Xavier Placer
Naquele dia, não somente não pedira desculpas a Mario Dias, como se havia comprometido, mas evitara mesmo o amigo.
Este ainda tentara aproximar-se e conversa-lo, mas percebendo a atitude de Cesário, deixara agora que partisse dele o primeiro gesto de entendimento.
Essa expectativa alimentara-a ele o dia todo; o dia porém passara, chegara o recreio da noite, em que Mario Dias pusera a última esperança, recolheram-se à capela para o terço, e nada.
“Mas que será isso, meu Deus! pensava Mario Dias. Cesário não é assim! Não veria o meu bilhete? Impossível, aliás li-lhe nos olhos que o viu, sim, ele leu-o… Mas então? Deixara eu escapar alguma coisa que o ofendesse?”
E muito compreensivo, Mario Dias pôs-se a relembrar as palavras do bilhete:
“Seriam aquelas observações sobre a “literatura”? Achará ele que eu estou sendo injusto com Gabriel, ou mesmo caluniando-o, ao atribuir a essa influência a sua saída? Com certeza foi isso! Mas Cesário é tão compreensivo sempre, tão cordato… Não compreendo!

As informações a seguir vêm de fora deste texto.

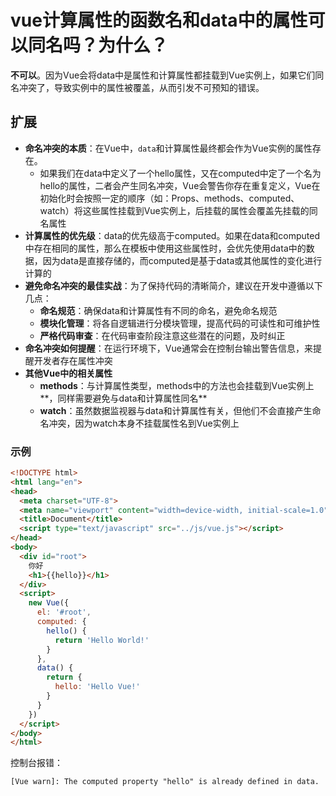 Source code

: # vue计算属性的函数名和data中的属性可以同名吗？为什么？

**不可以**。因为Vue会将data中是属性和计算属性都挂载到Vue实例上，如果它们同名冲突了，导致实例中的属性被覆盖，从而引发不可预知的错误。

## 扩展

-   **命名冲突的本质**：在Vue中，`data`和计算属性最终都会作为Vue实例的属性存在。
    -   如果我们在data中定义了一个hello属性，又在computed中定了一个名为hello的属性，二者会产生同名冲突，Vue会警告你存在重复定义，Vue在初始化时会按照一定的顺序（如：Props、methods、computed、watch）将这些属性挂载到Vue实例上，后挂载的属性会覆盖先挂载的同名属性
-   **计算属性的优先级**：data的优先级高于computed。如果在data和computed中存在相同的属性，那么在模板中使用这些属性时，会优先使用data中的数据，因为data是直接存储的，而computed是基于data或其他属性的变化进行计算的
-   **避免命名冲突的最佳实战**：为了保持代码的清晰简介，建议在开发中遵循以下几点：
    -   **命名规范**：确保data和计算属性有不同的命名，避免命名规范
    -   **模块化管理**：将各自逻辑进行分模块管理，提高代码的可读性和可维护性
    -   **严格代码审查**：在代码审查阶段注意这些潜在的问题，及时纠正
-   **命名冲突如何提醒**：在运行环境下，Vue通常会在控制台输出警告信息，来提醒开发者存在属性冲突
-   **其他Vue中的相关属性**
    -   **methods**：与计算属性类型，methods中的方法也会挂载到Vue实例上**，同样需要避免与data和计算属性同名**
    -   **watch**：虽然数据监视器与data和计算属性有关，但他们不会直接产生命名冲突，因为watch本身不挂载属性名到Vue实例上

### 示例

```html
<!DOCTYPE html>
<html lang="en">
<head>
  <meta charset="UTF-8">
  <meta name="viewport" content="width=device-width, initial-scale=1.0">
  <title>Document</title>
  <script type="text/javascript" src="../js/vue.js"></script>
</head>
<body>
  <div id="root">
    你好
    <h1>{{hello}}</h1>
  </div>
  <script>
    new Vue({
      el: '#root',
      computed: {
        hello() {
          return 'Hello World!'
        }
      },
      data() {
        return {
          hello: 'Hello Vue!'
        }
      }
    })
  </script>
</body>
</html>
```

控制台报错：

```
[Vue warn]: The computed property "hello" is already defined in data.
```
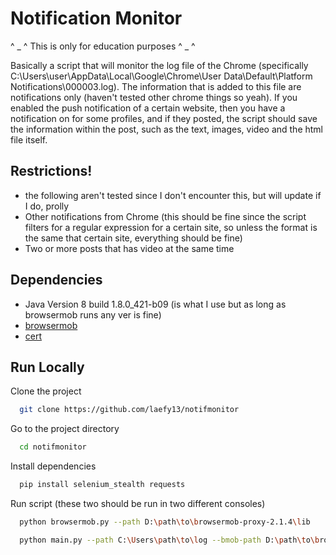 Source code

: 
# Notification Monitor

^ _ ^ This is only for education purposes ^ _ ^

Basically a script that will monitor the log file of the Chrome (specifically C:\Users\user\AppData\Local\Google\Chrome\User Data\Default\Platform Notifications\000003.log). The information that is added to this file are notifications only (haven't tested other chrome things so yeah). If you enabled the push notification of a certain website, then you have a notification on for some profiles, and if they posted, the script should save the information within the post, such as the text, images, video and the html file itself. 




## Restrictions!

- the following aren't tested since I don't encounter this, but will update if I do, prolly
- Other notifications from Chrome (this should be fine since the script filters for a regular expression for a certain site, so unless the format is the same that certain site, everything should be fine)
- Two or more posts that has video at the same time



## Dependencies

- Java Version 8 build 1.8.0_421-b09 (is what I use but as long as browsermob runs any ver is fine)
- [browsermob](https://github.com/lightbody/browsermob-proxy)
- [cert](https://github.com/lightbody/browsermob-proxy?tab=readme-ov-file#ssl-support)

## Run Locally

Clone the project

```bash
  git clone https://github.com/laefy13/notifmonitor
```

Go to the project directory

```bash
  cd notifmonitor
```

Install dependencies

```bash
  pip install selenium_stealth requests
```
Run script (these two should be run in two different consoles)
```bash
  python browsermob.py --path D:\path\to\browsermob-proxy-2.1.4\lib
```
```bash
  python main.py --path C:\Users\path\to\log --bmob-path D:\path\to\browsermob-proxy-2.1.4\bin\browsermob-proxy
```



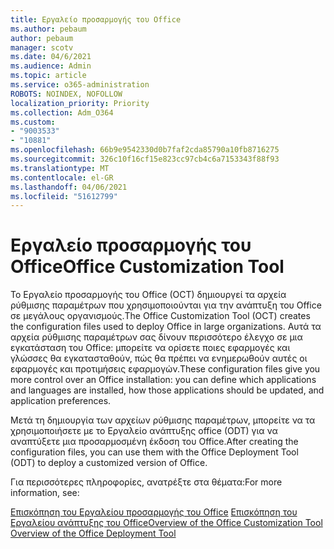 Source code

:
 ```yaml
---
title: Εργαλείο προσαρμογής του Office
ms.author: pebaum
author: pebaum
manager: scotv
ms.date: 04/6/2021
ms.audience: Admin
ms.topic: article
ms.service: o365-administration
ROBOTS: NOINDEX, NOFOLLOW
localization_priority: Priority
ms.collection: Adm_O364
ms.custom:
- "9003533"
- "10881"
ms.openlocfilehash: 66b9e9542330d0b7faf2cda85790a10fb8716275
ms.sourcegitcommit: 326c10f16cf15e823cc97cb4c6a7153343f88f93
ms.translationtype: MT
ms.contentlocale: el-GR
ms.lasthandoff: 04/06/2021
ms.locfileid: "51612799"
---
```

# <a name="office-customization-tool"></a><span data-ttu-id="3a967-102">Εργαλείο προσαρμογής του Office</span><span class="sxs-lookup"><span data-stu-id="3a967-102">Office Customization Tool</span></span>

<span data-ttu-id="3a967-103">Το Εργαλείο προσαρμογής του Office (OCT) δημιουργεί τα αρχεία ρύθμισης παραμέτρων που χρησιμοποιούνται για την ανάπτυξη του Office σε μεγάλους οργανισμούς.</span><span class="sxs-lookup"><span data-stu-id="3a967-103">The Office Customization Tool (OCT) creates the configuration files used to deploy Office in large organizations.</span></span> <span data-ttu-id="3a967-104">Αυτά τα αρχεία ρύθμισης παραμέτρων σας δίνουν περισσότερο έλεγχο σε μια εγκατάσταση του Office: μπορείτε να ορίσετε ποιες εφαρμογές και γλώσσες θα εγκατασταθούν, πώς θα πρέπει να ενημερωθούν αυτές οι εφαρμογές και προτιμήσεις εφαρμογών.</span><span class="sxs-lookup"><span data-stu-id="3a967-104">These configuration files give you more control over an Office installation: you can define which applications and languages are installed, how those applications should be updated, and application preferences.</span></span> 

<span data-ttu-id="3a967-105">Μετά τη δημιουργία των αρχείων ρύθμισης παραμέτρων, μπορείτε να τα χρησιμοποιήσετε με το Εργαλείο ανάπτυξης office (ODT) για να αναπτύξετε μια προσαρμοσμένη έκδοση του Office.</span><span class="sxs-lookup"><span data-stu-id="3a967-105">After creating the configuration files, you can use them with the Office Deployment Tool (ODT) to deploy a customized version of Office.</span></span> 

<span data-ttu-id="3a967-106">Για περισσότερες πληροφορίες, ανατρέξτε στα θέματα:</span><span class="sxs-lookup"><span data-stu-id="3a967-106">For more information, see:</span></span>

<span data-ttu-id="3a967-107">[Επισκόπηση του Εργαλείου προσαρμογής του Office](https://docs.microsoft.com/deployoffice/overview-of-the-office-customization-tool-for-click-to-run) 
 [Επισκόπηση του Εργαλείου ανάπτυξης του Office](https://docs.microsoft.com/deployoffice/overview-office-deployment-tool)</span><span class="sxs-lookup"><span data-stu-id="3a967-107">[Overview of the Office Customization Tool](https://docs.microsoft.com/deployoffice/overview-of-the-office-customization-tool-for-click-to-run)
[Overview of the Office Deployment Tool](https://docs.microsoft.com/deployoffice/overview-office-deployment-tool)</span></span> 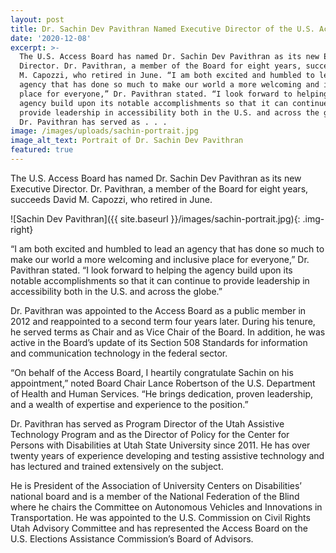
 ```yaml
---
layout: post
title: Dr. Sachin Dev Pavithran Named Executive Director of the U.S. Access Board
date: '2020-12-08'
excerpt: >-
  The U.S. Access Board has named Dr. Sachin Dev Pavithran as its new Executive
  Director. Dr. Pavithran, a member of the Board for eight years, succeeds David
  M. Capozzi, who retired in June. “I am both excited and humbled to lead an
  agency that has done so much to make our world a more welcoming and inclusive
  place for everyone,” Dr. Pavithran stated. “I look forward to helping the
  agency build upon its notable accomplishments so that it can continue to
  provide leadership in accessibility both in the U.S. and across the globe.”
  Dr. Pavithran has served as . . .
image: /images/uploads/sachin-portrait.jpg
image_alt_text: Portrait of Dr. Sachin Dev Pavithran
featured: true
---
```

The U.S. Access Board has named Dr. Sachin Dev Pavithran as its new Executive Director. Dr. Pavithran, a member of the Board for eight years, succeeds David M. Capozzi, who retired in June.

![Sachin Dev Pavithran]({{ site.baseurl }}/images/sachin-portrait.jpg){: .img-right}

“I am both excited and humbled to lead an agency that has done so much to make our world a more welcoming and inclusive place for everyone,” Dr. Pavithran stated. “I look forward to helping the agency build upon its notable accomplishments so that it can continue to provide leadership in accessibility both in the U.S. and across the globe.” 

Dr. Pavithran was appointed to the Access Board as a public member in 2012 and reappointed to a second term four years later. During his tenure, he served terms as Chair and as Vice Chair of the Board.  In addition, he was active in the Board’s update of its Section 508 Standards for information and communication technology in the federal sector.

“On behalf of the Access Board, I heartily congratulate Sachin on his appointment,” noted Board Chair Lance Robertson of the U.S. Department of Health and Human Services. “He brings dedication, proven leadership, and a wealth of expertise and experience to the position.”

Dr. Pavithran has served as Program Director of the Utah Assistive Technology Program and as the Director of Policy for the Center for Persons with Disabilities at Utah State University since 2011. He has over twenty years of experience developing and testing assistive technology and has lectured and trained extensively on the subject.

He is President of the Association of University Centers on Disabilities’ national board and is a member of the National Federation of the Blind where he chairs the Committee on Autonomous Vehicles and Innovations in Transportation. He was appointed to the U.S. Commission on Civil Rights Utah Advisory Committee and has represented the Access Board on the U.S. Elections Assistance Commission’s Board of Advisors.
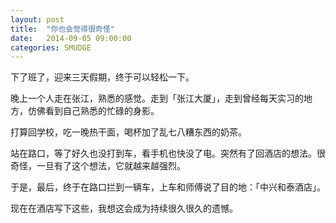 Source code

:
 ```yaml
---
layout: post
title:  "你也会觉得很奇怪"
date:   2014-09-05 09:00:00
categories: SMUDGE
---
```


下了班了，迎来三天假期，终于可以轻松一下。

晚上一个人走在张江，熟悉的感觉。走到「张江大厦」，走到曾经每天实习的地方，仿佛看到自己熟悉的忙碌的身影。

打算回学校，吃一晚热干面，喝杯加了乱七八糟东西的奶茶。

站在路口，等了好久也没打到车，看手机也快没了电。突然有了回酒店的想法。很奇怪，一旦有了这个想法，它就越来越强烈。

于是，最后，终于在路口拦到一辆车，上车和师傅说了目的地：「中兴和泰酒店」。

现在在酒店写下这些，我想这会成为持续很久很久的遗憾。  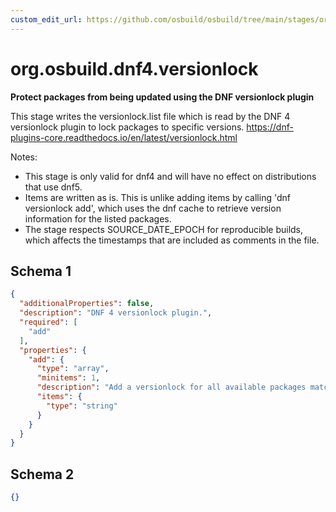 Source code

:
 ```yaml
---
custom_edit_url: https://github.com/osbuild/osbuild/tree/main/stages/org.osbuild.dnf4.versionlock.meta.json
---
```

# org.osbuild.dnf4.versionlock
<!--
[//]: # ( DO NOT MODIFY THIS FILE! )
[//]: # ( This content is generated by `scripts/pull_osbuild_modules.py` )
[//]: # ( Rather change the source of this: https://github.com/osbuild/osbuild/tree/main/stages/org.osbuild.dnf4.versionlock.meta.json )
-->

**Protect packages from being updated using the DNF versionlock plugin**

This stage writes the versionlock.list file which is read by the DNF 4 versionlock plugin
to lock packages to specific versions.
https://dnf-plugins-core.readthedocs.io/en/latest/versionlock.html

Notes:
 - This stage is only valid for dnf4 and will have no effect on distributions that use dnf5.
 - Items are written as is. This is unlike adding items by calling 'dnf versionlock add',
   which uses the dnf cache to retrieve version information for the listed packages.
 - The stage respects SOURCE_DATE_EPOCH for reproducible builds, which affects the timestamps
   that are included as comments in the file.

## Schema 1

```json
{
  "additionalProperties": false,
  "description": "DNF 4 versionlock plugin.",
  "required": [
    "add"
  ],
  "properties": {
    "add": {
      "type": "array",
      "minitems": 1,
      "description": "Add a versionlock for all available packages matching the spec.",
      "items": {
        "type": "string"
      }
    }
  }
}
```

## Schema 2

```json
{}
```
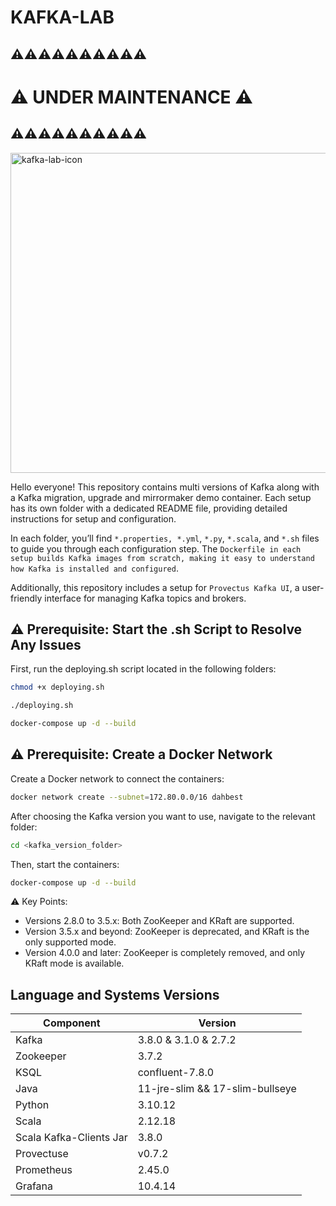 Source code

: # KAFKA-LAB

## ⚠️⚠️⚠️⚠️⚠️⚠️⚠️⚠️⚠️⚠️
# ⚠️ UNDER MAINTENANCE ⚠️
## ⚠️⚠️⚠️⚠️⚠️⚠️⚠️⚠️⚠️⚠️

<img width="512" height="512" alt="kafka-lab-icon" src="https://github.com/user-attachments/assets/ed69edf1-a774-4e4e-9bf3-c7c68aae92d5" />


Hello everyone! This repository contains multi versions of Kafka along with a Kafka migration, upgrade and mirrormaker demo container. Each setup has its own folder with a dedicated README file, providing detailed instructions for setup and configuration.

In each folder, you’ll find `*.properties, *.yml`, `*.py`, `*.scala`, and `*.sh` files to guide you through each configuration step. The `Dockerfile in each setup builds Kafka images from scratch, making it easy to understand how Kafka is installed and configured`.

Additionally, this repository includes a setup for `Provectus Kafka UI`, a user-friendly interface for managing Kafka topics and brokers.

## ⚠️ Prerequisite: Start the .sh Script to Resolve Any Issues
First, run the deploying.sh script located in the following folders:
```bash
chmod +x deploying.sh

./deploying.sh

docker-compose up -d --build
```

## ⚠️ Prerequisite: Create a Docker Network
Create a Docker network to connect the containers:
```bash
docker network create --subnet=172.80.0.0/16 dahbest
```

After choosing the Kafka version you want to use, navigate to the relevant folder:
```bash
cd <kafka_version_folder>
```

Then, start the containers:
```bash
docker-compose up -d --build 
```

⚠️ Key Points:
- Versions 2.8.0 to 3.5.x: Both ZooKeeper and KRaft are supported.
- Version 3.5.x and beyond: ZooKeeper is deprecated, and KRaft is the only supported mode.
- Version 4.0.0 and later: ZooKeeper is completely removed, and only KRaft mode is available.
  
## Language and Systems Versions

| Component             | Version     |
|-----------------------|-------------|
| Kafka                 | 3.8.0 & 3.1.0 & 2.7.2       |
| Zookeeper             | 3.7.2       |
| KSQL                  | confluent-7.8.0 |
| Java                  | 11-jre-slim && 17-slim-bullseye |
| Python                | 3.10.12     |
| Scala                 | 2.12.18     |
| Scala Kafka-Clients Jar| 3.8.0       |
| Provectuse | v0.7.2 |
| Prometheus | 2.45.0 |
| Grafana | 10.4.14 |

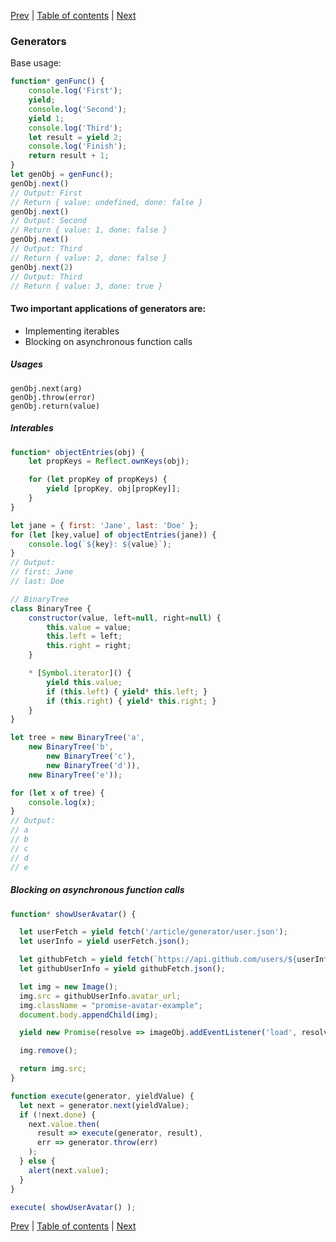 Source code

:[Prev](12-Promises.md) | [Table of contents](https://github.com/gadyonysh/es2015-presentation#ecmascript-2015) | [Next](14-Maps.md)

### Generators

Base usage:
```js
function* genFunc() {
    console.log('First');
    yield;
    console.log('Second');
    yield 1;
    console.log('Third');
    let result = yield 2;
    console.log('Finish');
    return result + 1;
}
let genObj = genFunc();
genObj.next()
// Output: First
// Return { value: undefined, done: false }
genObj.next()
// Output: Second
// Return { value: 1, done: false }
genObj.next()
// Output: Third
// Return { value: 2, done: false }
genObj.next(2)
// Output: Third
// Return { value: 3, done: true }
```

#### Two important applications of generators are:

* Implementing iterables
* Blocking on asynchronous function calls

##### Usages

```
genObj.next(arg)
genObj.throw(error)
genObj.return(value)
```

##### Interables

```js
function* objectEntries(obj) {
    let propKeys = Reflect.ownKeys(obj);

    for (let propKey of propKeys) {
        yield [propKey, obj[propKey]];
    }
}

let jane = { first: 'Jane', last: 'Doe' };
for (let [key,value] of objectEntries(jane)) {
    console.log(`${key}: ${value}`);
}
// Output:
// first: Jane
// last: Doe
```

```js
// BinaryTree
class BinaryTree {
    constructor(value, left=null, right=null) {
        this.value = value;
        this.left = left;
        this.right = right;
    }

    * [Symbol.iterator]() {
        yield this.value;
        if (this.left) { yield* this.left; }
        if (this.right) { yield* this.right; }
    }
}

let tree = new BinaryTree('a',
    new BinaryTree('b',
        new BinaryTree('c'),
        new BinaryTree('d')),
    new BinaryTree('e'));

for (let x of tree) {
    console.log(x);
}
// Output:
// a
// b
// c
// d
// e
```

##### Blocking on asynchronous function calls

```js
function* showUserAvatar() {

  let userFetch = yield fetch('/article/generator/user.json');
  let userInfo = yield userFetch.json();

  let githubFetch = yield fetch(`https://api.github.com/users/${userInfo.name}`);
  let githubUserInfo = yield githubFetch.json();

  let img = new Image();
  img.src = githubUserInfo.avatar_url;
  img.className = "promise-avatar-example";
  document.body.appendChild(img);

  yield new Promise(resolve => imageObj.addEventListener('load', resolve, false) );

  img.remove();

  return img.src;
}

function execute(generator, yieldValue) {
  let next = generator.next(yieldValue);
  if (!next.done) {
    next.value.then(
      result => execute(generator, result),
      err => generator.throw(err)
    );
  } else {
    alert(next.value);
  }
}

execute( showUserAvatar() );
```

[Prev](12-Promises.md) | [Table of contents](https://github.com/gadyonysh/es2015-presentation#ecmascript-2015) | [Next](14-Maps.md)
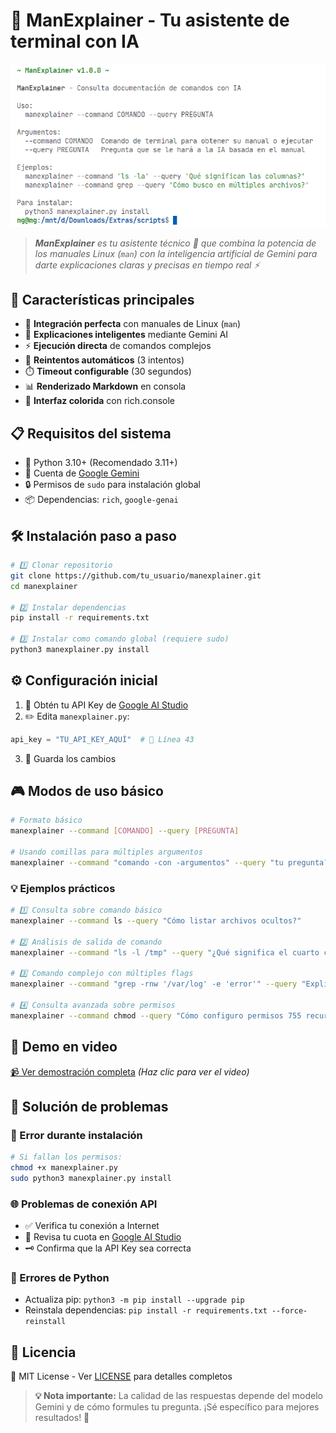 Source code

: # 🚀 ManExplainer - Tu asistente de terminal con IA

![ManExplainer Demo](manexplainer.png)  

> ***ManExplainer** es tu asistente técnico 🤖 que combina la potencia de los manuales Linux (`man`) con la inteligencia artificial de Gemini para darte explicaciones claras y precisas en tiempo real ⚡*

## 🌟 Características principales
- 📖 **Integración perfecta** con manuales de Linux (`man`)
- 🤖 **Explicaciones inteligentes** mediante Gemini AI
- ⚡ **Ejecución directa** de comandos complejos
- 🔄 **Reintentos automáticos** (3 intentos)
- ⏱️ **Timeout configurable** (30 segundos)
- 📊 **Renderizado Markdown** en consola
- 🎨 **Interfaz colorida** con rich.console

## 📋 Requisitos del sistema
- 🐍 Python 3.10+ (Recomendado 3.11+)
- 🔑 Cuenta de [Google Gemini](https://aistudio.google.com/)
- 🔒 Permisos de `sudo` para instalación global
- 📦 Dependencias: `rich`, `google-genai`

## 🛠️ Instalación paso a paso

```bash
# 1️⃣ Clonar repositorio
git clone https://github.com/tu_usuario/manexplainer.git
cd manexplainer

# 2️⃣ Instalar dependencias
pip install -r requirements.txt

# 3️⃣ Instalar como comando global (requiere sudo)
python3 manexplainer.py install
```

## ⚙️ Configuración inicial
1. 🔐 Obtén tu API Key de [Google AI Studio](https://aistudio.google.com/)
2. ✏️ Edita `manexplainer.py`:
```python
api_key = "TU_API_KEY_AQUÍ"  # 🔑 Línea 43
```
3. 💾 Guarda los cambios

## 🎮 Modos de uso básico

```bash
# Formato básico
manexplainer --command [COMANDO] --query [PREGUNTA]

# Usando comillas para múltiples argumentos
manexplainer --command "comando -con -argumentos" --query "tu pregunta?"
```

### 💡 Ejemplos prácticos

```bash
# 1️⃣ Consulta sobre comando básico
manexplainer --command ls --query "Cómo listar archivos ocultos?"

# 2️⃣ Análisis de salida de comando
manexplainer --command "ls -l /tmp" --query "¿Qué significa el cuarto campo numérico?"

# 3️⃣ Comando complejo con múltiples flags
manexplainer --command "grep -rnw '/var/log' -e 'error'" --query "Explica cada parámetro usado"

# 4️⃣ Consulta avanzada sobre permisos
manexplainer --command chmod --query "Cómo configuro permisos 755 recursivamente?"
```

## 🎥 Demo en video
[📹 Ver demostración completa](manexplainer.mkv) *(Haz clic para ver el video)*

## 🚨 Solución de problemas

### 🔧 Error durante instalación
```bash
# Si fallan los permisos:
chmod +x manexplainer.py
sudo python3 manexplainer.py install
```

### 🌐 Problemas de conexión API
- ✅ Verifica tu conexión a Internet
- 🔄 Revisa tu cuota en [Google AI Studio](https://aistudio.google.com/)
- 🗝️ Confirma que la API Key sea correcta

### 🐍 Errores de Python
- Actualiza pip: `python3 -m pip install --upgrade pip`
- Reinstala dependencias: `pip install -r requirements.txt --force-reinstall`

## 📜 Licencia
📄 MIT License - Ver [LICENSE](LICENSE) para detalles completos

> **💡 Nota importante:** La calidad de las respuestas depende del modelo Gemini y de cómo formules tu pregunta. ¡Sé específico para mejores resultados! 🎯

Ou zangar-se-ia com as minhas advertências sobre a necessidade de silêncio e tomaria aquilo com uma crítica a sua conduta?
Pôs-se a estudar, ou melhor, tentou fazê-lo, porque ao fim de algum tempo estava de novo a insistir naquilo.
“Quem sabe se Cesário se arrependeu da comédia de hoje de manhã e o ,eu bilhete deixou-o, sim, talvez o deixasse… assim meio envergonhado e por isso me evitou…”
Esteve parado um pouco, admirado daquela ideia, e depois: “Não, isto é absurdo! Envergonhado, porque? Não, tolice…” e abaixou a cabeça sobre o compêndio.
Enganava-se; não era absurdo, como julgava, era exatamente aquilo.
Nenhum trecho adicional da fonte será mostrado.